**Prompt:**
Check each line of the entries below for the string "alebo"; copy every line where it appears.

Dataset items:

· · ·

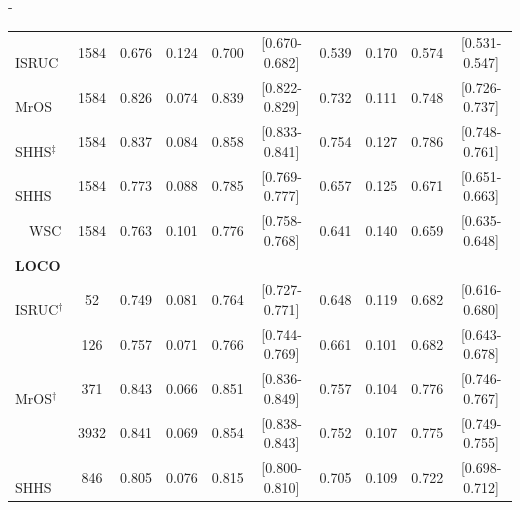 \begin{table}[tb]
\begin{adjustwidth*}{}{-\marginparsep}
\begin{threeparttable}
\begin{tabular}{@{}lccccccccc@{}}
\(\quad\)\acs{ISRUC}            & 1584            & 0.676         & 0.124       & 0.700           & [0.670-0.682]         & 0.539         & 0.170       & 0.574           & [0.531-0.547]         \\
\(\quad\)\acs{MrOS}             & 1584            & 0.826         & 0.074       & 0.839           & [0.822-0.829]         & 0.732         & 0.111       & 0.748           & [0.726-0.737]         \\
\(\quad\)\acs{SHHS}\(^{\ddagger}\)            & 1584            & 0.837         & 0.084       & 0.858           & [0.833-0.841]         & 0.754         & 0.127       & 0.786           & [0.748-0.761]         \\
\(\quad\)\acs{SHHS}              & 1584            & 0.773         & 0.088       & 0.785           & [0.769-0.777]         & 0.657         & 0.125       & 0.671           & [0.651-0.663]         \\
\(\quad\)\acs{WSC}              & 1584            & 0.763         & 0.101       & 0.776           & [0.758-0.768]         & 0.641         & 0.140       & 0.659           & [0.635-0.648]         \\
\textbf{LOCO}    &                 &               &             &                 &                       &               &             &                 &                       \\
\(\quad\)\acs{ISRUC}\(^{\dagger}\)           & 52              & 0.749         & 0.081       & 0.764           & [0.727-0.771]         & 0.648         & 0.119       & 0.682           & [0.616-0.680]         \\
                 & 126             & 0.757         & 0.071       & 0.766           & [0.744-0.769]         & 0.661         & 0.101       & 0.682           & [0.643-0.678]         \\
\(\quad\)\acs{MrOS}\(^{\dagger}\)            & 371             & 0.843         & 0.066       & 0.851           & [0.836-0.849]         & 0.757         & 0.104       & 0.776           & [0.746-0.767]         \\
                 & 3932            & 0.841         & 0.069       & 0.854           & [0.838-0.843]         & 0.752         & 0.107       & 0.775           & [0.749-0.755]         \\
\(\quad\)\acs{SHHS}             & 846             & 0.805         & 0.076       & 0.815           & [0.800-0.810]         & 0.705         & 0.109       & 0.722           & [0.698-0.712]         \\

\end{tabular}
\end{threeparttable}
\end{adjustwidth*}
\end{table}
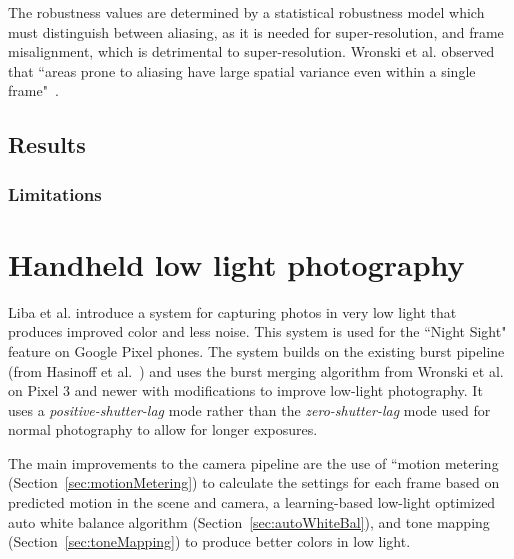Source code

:\documentclass{sig-alternate}
\begin{document}
The robustness values are determined by a statistical robustness model which must distinguish between aliasing, as it is needed for super-resolution, and frame misalignment, which is detrimental to super-resolution. Wronski et al. observed that ``areas prone to aliasing have large spatial variance even within a single frame"~\cite{Wronski2019}.



\subsection{Results}


\subsubsection{Limitations}

\section{Handheld low light photography}
\label{sec:handheldLowLight}

Liba et al. \cite{Liba2019} introduce a system for capturing photos in very low light that produces improved color and less noise. This system is used for the ``Night Sight" feature on Google Pixel phones.
The system builds on the existing burst pipeline (from Hasinoff et al.~\cite{Hasinoff2016}) and uses the burst merging algorithm from Wronski et al.~\cite{Wronski2019} on Pixel 3 and newer with modifications to improve low-light photography. It uses a \emph{positive-shutter-lag} mode rather than the \emph{zero-shutter-lag} mode used for normal photography to allow for longer exposures.

The main improvements to the camera pipeline are the use of ``motion metering (Section~\ref{sec:motionMetering}) to calculate the settings for each frame based on predicted motion in the scene and camera, a learning-based low-light optimized auto white balance algorithm (Section~\ref{sec:autoWhiteBal}), and tone mapping (Section~\ref{sec:toneMapping}) to produce better colors in low light.

\end{document}

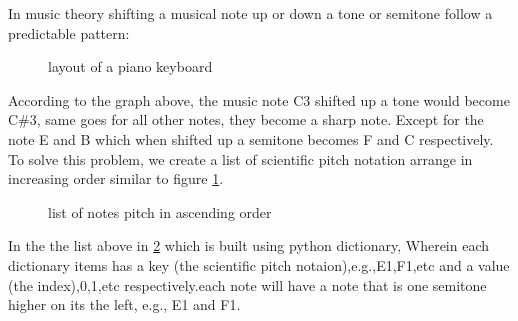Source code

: \documentclass[final]{cvpr}
\begin{document}
In music theory shifting a musical note up or down a tone or semitone follow a
predictable pattern:

\begin{figure}[h]
    \caption{layout of a piano keyboard}
    \label{piano_keyboard}
\end{figure}

According to the graph above, the music note C3 shifted up a tone would become
C\#3, same goes for all other notes, they become a sharp note. Except for the note
E and B which when shifted up a semitone becomes F and C respectively.\\

To solve this problem, we create a list of scientific pitch notation arrange in
increasing order similar to figure \ref{piano_keyboard}.\\

\begin{figure}[H]
\noindent{}
\caption{list of notes pitch in ascending order}
\label{list: note pitch increase}
\end{figure}


In the the list above in \ref{list: note pitch increase} which is built using python
dictionary, Wherein each dictionary items has a key (the scientific pitch
notaion),e.g.,E1,F1,etc and a value (the index),0,1,etc respectively.each
note will have a note that is one semitone higher on its the left, e.g., E1 and F1.
\end{document}
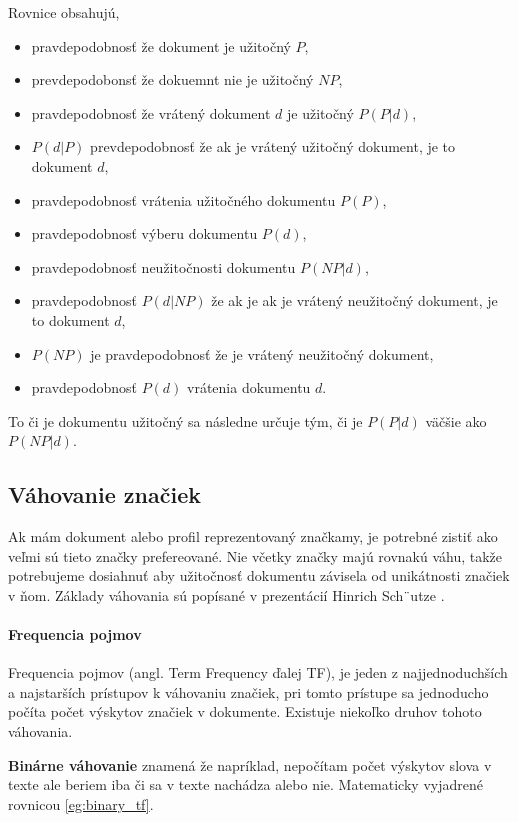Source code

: Rovnice obsahujú,
\begin{itemize}
\item{pravdepodobnosť že dokument je užitočný \(P\),}
\item{prevdepodobonsť že dokuemnt nie je užitočný \(NP\),}
\item{pravdepodobnosť že vrátený dokument \(d\) je užitočný \(P(P|d)\),}
\item{\(P(d|P)\) prevdepodobnosť že ak je vrátený užitočný dokument, je to dokument \(d\),}
\item{pravdepodobnosť vrátenia užitočného dokumentu \(P(P)\),}
\item{pravdepodobnosť výberu dokumentu \(P(d)\),}
\item{pravdepodobnosť neužitočnosti dokumentu \(P(NP|d)\),}
\item{pravdepodobnosť \(P(d|NP)\) že ak je ak je vrátený neužitočný dokument,
    je to dokument \(d\),}
\item{\(P(NP)\) je pravdepodobnosť že je vrátený neužitočný dokument,}
\item{pravdepodobnosť \(P(d)\) vrátenia dokumentu \(d\).}
\end{itemize}

To či je dokumentu užitočný sa následne určuje tým, či je \(P(P|d)\) väčšie ako \(P(NP|d)\).

\subsection{Váhovanie značiek}

Ak mám dokument alebo profil reprezentovaný značkamy, je potrebné zistiť ako veľmi sú tieto 
značky prefereované. Nie včetky značky majú rovnakú váhu, takže potrebujeme dosiahnuť 
aby užitočnosť dokumentu závisela od unikátnosti značiek v ňom. Základy váhovania sú popísané 
v prezentácií Hinrich Sch¨utze \cite{vector_space_model}.

\paragraph{Frequencia pojmov}

Frequencia pojmov (angl. Term Frequency ďalej TF),
je jeden z najjednoduchších a najstarších prístupov k váhovaniu značiek,
pri tomto prístupe sa jednoducho počíta počet výskytov značiek v dokumente.
Existuje niekoľko druhov tohoto váhovania.

\textbf{Binárne váhovanie} znamená že napríklad, nepočítam počet výskytov
slova v texte ale beriem iba či sa v texte nachádza alebo nie. Matematicky
vyjadrené rovnicou \ref{eg:binary_tf}.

· · ·

**The completed task:**
Ak mám dokument alebo profil reprezentovaný značkamy, je potrebné zistiť ako veľmi sú tieto 
slova v texte ale beriem iba či sa v texte nachádza alebo nie. Matematicky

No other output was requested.